Number of Participants Who Experience at Least One Adverse Event (AE) [Up to approximately 27 months]
An AE is defined as any untoward medical occurrence in a participant, temporally associated with the use of study treatment, whether or not considered related to the study treatment.
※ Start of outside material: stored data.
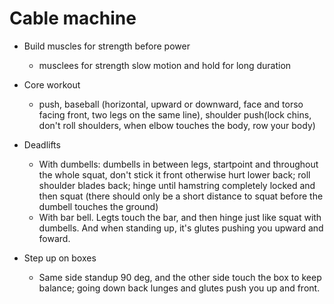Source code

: # Cable machine
- Build muscles for strength before power
    - musclees for strength slow motion and hold for long duration
 
- Core workout
    - push, baseball (horizontal, upward or downward, face and torso facing front, two legs on the same line), shoulder push(lock chins, don't roll shoulders, when elbow touches the body, row your body)

- Deadlifts
     - With dumbells: dumbells in between legs, startpoint and throughout the whole squat, don't stick it front otherwise hurt lower back; roll shoulder blades back; hinge until hamstring completely locked and then squat (there should only be a short distance to squat before the dumbell touches the ground)
     - With bar bell. Legts touch the bar, and then hinge just like squat with dumbells. And when standing up, it's glutes pushing you upward and foward.

- Step up on boxes
  - Same side standup 90 deg, and the other side touch the box to keep balance; going down back lunges and glutes push you up and front. 
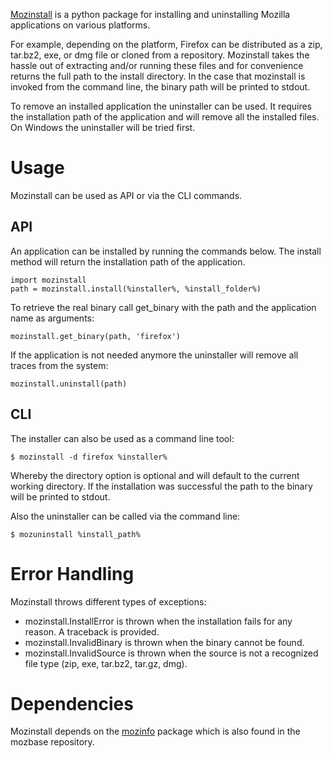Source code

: [Mozinstall](https://github.com/mozilla/mozbase/tree/master/mozinstall) is a
python package for installing and uninstalling Mozilla applications on
various platforms.

For example, depending on the platform, Firefox can be distributed as a 
zip, tar.bz2, exe, or dmg file or cloned from a repository. Mozinstall takes
the hassle out of extracting and/or running these files and for convenience
returns the full path to the install directory. In the case that mozinstall
is invoked from the command line, the binary path will be printed to stdout.

To remove an installed application the uninstaller can be used. It requires
the installation path of the application and will remove all the installed
files. On Windows the uninstaller will be tried first.

# Usage
Mozinstall can be used as API or via the CLI commands.

## API
An application can be installed by running the commands below. The install
method will return the installation path of the application.

    import mozinstall
    path = mozinstall.install(%installer%, %install_folder%)

To retrieve the real binary call get_binary with the path and
the application name as arguments:

    mozinstall.get_binary(path, 'firefox')

If the application is not needed anymore the uninstaller will remove all
traces from the system:

    mozinstall.uninstall(path)

## CLI
The installer can also be used as a command line tool:

    $ mozinstall -d firefox %installer%

Whereby the directory option is optional and will default to the current
working directory. If the installation was successful the path to the
binary will be printed to stdout.

Also the uninstaller can be called via the command line:

    $ mozuninstall %install_path%

# Error Handling

Mozinstall throws different types of exceptions:

- mozinstall.InstallError is thrown when the installation fails for any reason. A traceback is provided.
- mozinstall.InvalidBinary is thrown when the binary cannot be found.
- mozinstall.InvalidSource is thrown when the source is not a recognized file type (zip, exe, tar.bz2, tar.gz, dmg).


# Dependencies

Mozinstall depends on the [mozinfo](https://github.com/mozilla/mozbase/tree/master/mozinfo) 
package which is also found in the mozbase repository.

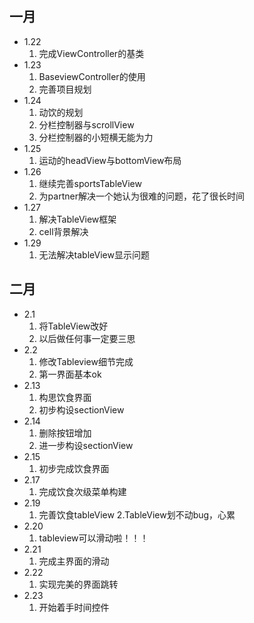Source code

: ## 一月
- 1.22
  1. 完成ViewController的基类    
- 1.23
  1. BaseviewController的使用
  2. 完善项目规划
- 1.24
  1. 动饮的规划
  2. 分栏控制器与scrollView
  3. 分栏控制器的小短横无能为力
- 1.25
  1. 运动的headView与bottomView布局
- 1.26
  1. 继续完善sportsTableView
  2. 为partner解决一个她认为很难的问题，花了很长时间
- 1.27
  1. 解决TableView框架
  2. cell背景解决
- 1.29
  1. 无法解决tableView显示问题



## 二月

- 2.1
  1. 将TableView改好
  2. 以后做任何事一定要三思
- 2.2
  1. 修改Tableview细节完成
  2. 第一界面基本ok
- 2.13
  1. 构思饮食界面
  2. 初步构设sectionView
- 2.14
  1. 删除按钮增加
  2. 进一步构设sectionView
- 2.15
  1. 初步完成饮食界面
- 2.17
  1. 完成饮食次级菜单构建
- 2.19
  1. 完善饮食tableView
  2.TableView划不动bug，心累
- 2.20
  1. tableview可以滑动啦！！！
- 2.21
  1. 完成主界面的滑动
- 2.22
  1. 实现完美的界面跳转
- 2.23
  1. 开始着手时间控件
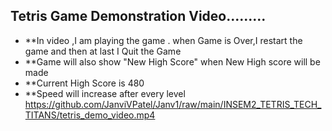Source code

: ## Tetris Game Demonstration Video.........</br>
- **In video ,I am playing the game . when Game is Over,I restart the game and then at last I Quit the Game </br>
- **Game will also show "New High Score" when New High score will be made </br>
- **Current High Score is 480 </br>
- **Speed will increase after every level
https://github.com/JanviVPatel/Janv1/raw/main/INSEM2_TETRIS_TECH_TITANS/tetris_demo_video.mp4
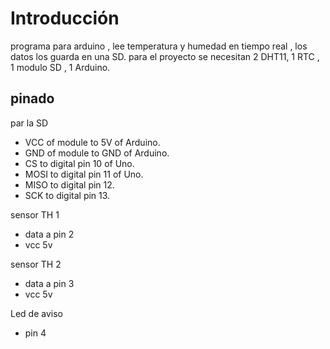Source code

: Introducción 
=============
programa para arduino , lee temperatura y humedad en tiempo real , los datos los guarda en una SD. para el proyecto se necesitan 2 DHT11, 1 RTC , 1 modulo SD , 1 Arduino.


pinado
-------
par la SD 

* VCC of module to 5V of Arduino.
* GND of module to GND of Arduino.
* CS to digital pin 10 of Uno.
* MOSI to digital pin 11 of Uno.
* MISO to digital pin 12.
* SCK to digital pin 13.

sensor TH 1 
 * data a pin 2
 * vcc 5v 

 sensor TH 2

 * data a pin 3
 * vcc 5v
 
 Led de aviso 

 * pin 4 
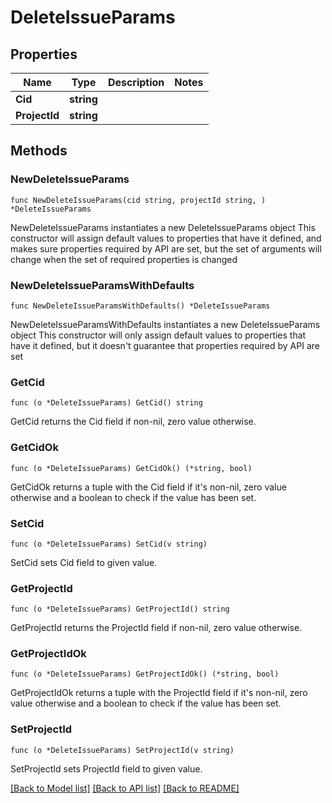 # DeleteIssueParams

## Properties

Name | Type | Description | Notes
------------ | ------------- | ------------- | -------------
**Cid** | **string** |  | 
**ProjectId** | **string** |  | 

## Methods

### NewDeleteIssueParams

`func NewDeleteIssueParams(cid string, projectId string, ) *DeleteIssueParams`

NewDeleteIssueParams instantiates a new DeleteIssueParams object
This constructor will assign default values to properties that have it defined,
and makes sure properties required by API are set, but the set of arguments
will change when the set of required properties is changed

### NewDeleteIssueParamsWithDefaults

`func NewDeleteIssueParamsWithDefaults() *DeleteIssueParams`

NewDeleteIssueParamsWithDefaults instantiates a new DeleteIssueParams object
This constructor will only assign default values to properties that have it defined,
but it doesn't guarantee that properties required by API are set

### GetCid

`func (o *DeleteIssueParams) GetCid() string`

GetCid returns the Cid field if non-nil, zero value otherwise.

### GetCidOk

`func (o *DeleteIssueParams) GetCidOk() (*string, bool)`

GetCidOk returns a tuple with the Cid field if it's non-nil, zero value otherwise
and a boolean to check if the value has been set.

### SetCid

`func (o *DeleteIssueParams) SetCid(v string)`

SetCid sets Cid field to given value.


### GetProjectId

`func (o *DeleteIssueParams) GetProjectId() string`

GetProjectId returns the ProjectId field if non-nil, zero value otherwise.

### GetProjectIdOk

`func (o *DeleteIssueParams) GetProjectIdOk() (*string, bool)`

GetProjectIdOk returns a tuple with the ProjectId field if it's non-nil, zero value otherwise
and a boolean to check if the value has been set.

### SetProjectId

`func (o *DeleteIssueParams) SetProjectId(v string)`

SetProjectId sets ProjectId field to given value.



[[Back to Model list]](../README.md#documentation-for-models) [[Back to API list]](../README.md#documentation-for-api-endpoints) [[Back to README]](../README.md)


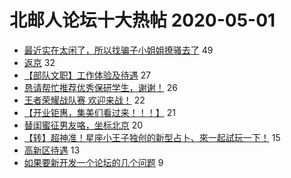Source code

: # 北邮人论坛十大热帖 2020-05-01

- [最近实在太闲了，所以找骗子小姐姐撩骚去了](https://bbs.byr.cn/article/Feeling/3144387) 49
- [返京](https://bbs.byr.cn/article/Talking/6194114) 32
- [【部队文职】工作体验及待遇](https://bbs.byr.cn/article/Job/2087230) 27
- [恳请帮忙推荐优秀保研学生，谢谢！](https://bbs.byr.cn/article/AimGraduate/1186906) 26
- [王者荣耀战队赛 欢迎来战！](https://bbs.byr.cn/article/Picture/3256710) 22
- [【开业钜惠，集美们看过来！！！】](https://bbs.byr.cn/article/Beauty/330802) 21
- [替闺蜜征男友咯，坐标北京](https://bbs.byr.cn/article/Friends/1958942) 20
- [【转】超神准！星座小王子独创的新型占卜、來一起試玩一下！](https://bbs.byr.cn/article/Constellations/326533) 15
- [高新区待遇](https://bbs.byr.cn/article/Xinjiang/167938) 13
- [如果要新开发一个论坛的几个问题](https://bbs.byr.cn/article/StudyShare/196611) 9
The number of participants who experience at least one AE will be presented.
Number of Participants Who Discontinue Study Treatment Due to an Adverse Event (AE) [Up to approximately 24 months]
The number of participants who discontinue study treatment due to an AE will be presented.
Number of Participants Who Experience a Dose-Limiting Toxicity (DLT) Graded Using National Cancer Institute Common Terminology Criteria for Adverse Events Version 4.0 (Part 2 only) [Up to approximately 28 days from the start of study intervention]
DLTs defined as any of the following assessed as treatment (Tx)-related by investigator: Grade (Gr)4 nonhematologic toxicity (T); Gr4 hematologic T lasting ≥7 days, except thrombocytopenia (TCP); Gr4 TCP of any duration; Gr3 TCP associated with clinically-significant bleeding; nonhematologic adverse event (AE) ≥Gr3 in severity, with exceptions; Gr3/4 alanine transaminase (ALT), aspartate transaminase (AST), and/or bilirubin (bili) with exceptions; a protocol-defined elevation of ALT, AST, and bili; Gr3/4 nonhematologic laboratory abnormality if: clinically significant medical intervention is required, leads to hospitalization, persists for >1 week, or results in liver injury with exceptions; Gr3/4 febrile neutropenia; >2 week-delay in starting Cycle 2 due to Tx-related T; Tx-related T resulting in Tx discontinuation during DLT evaluation period; missing >25% of the MK-0482 or any combination component during DLT evaluation period resulting from Tx-related AE; or Gr5 toxicity.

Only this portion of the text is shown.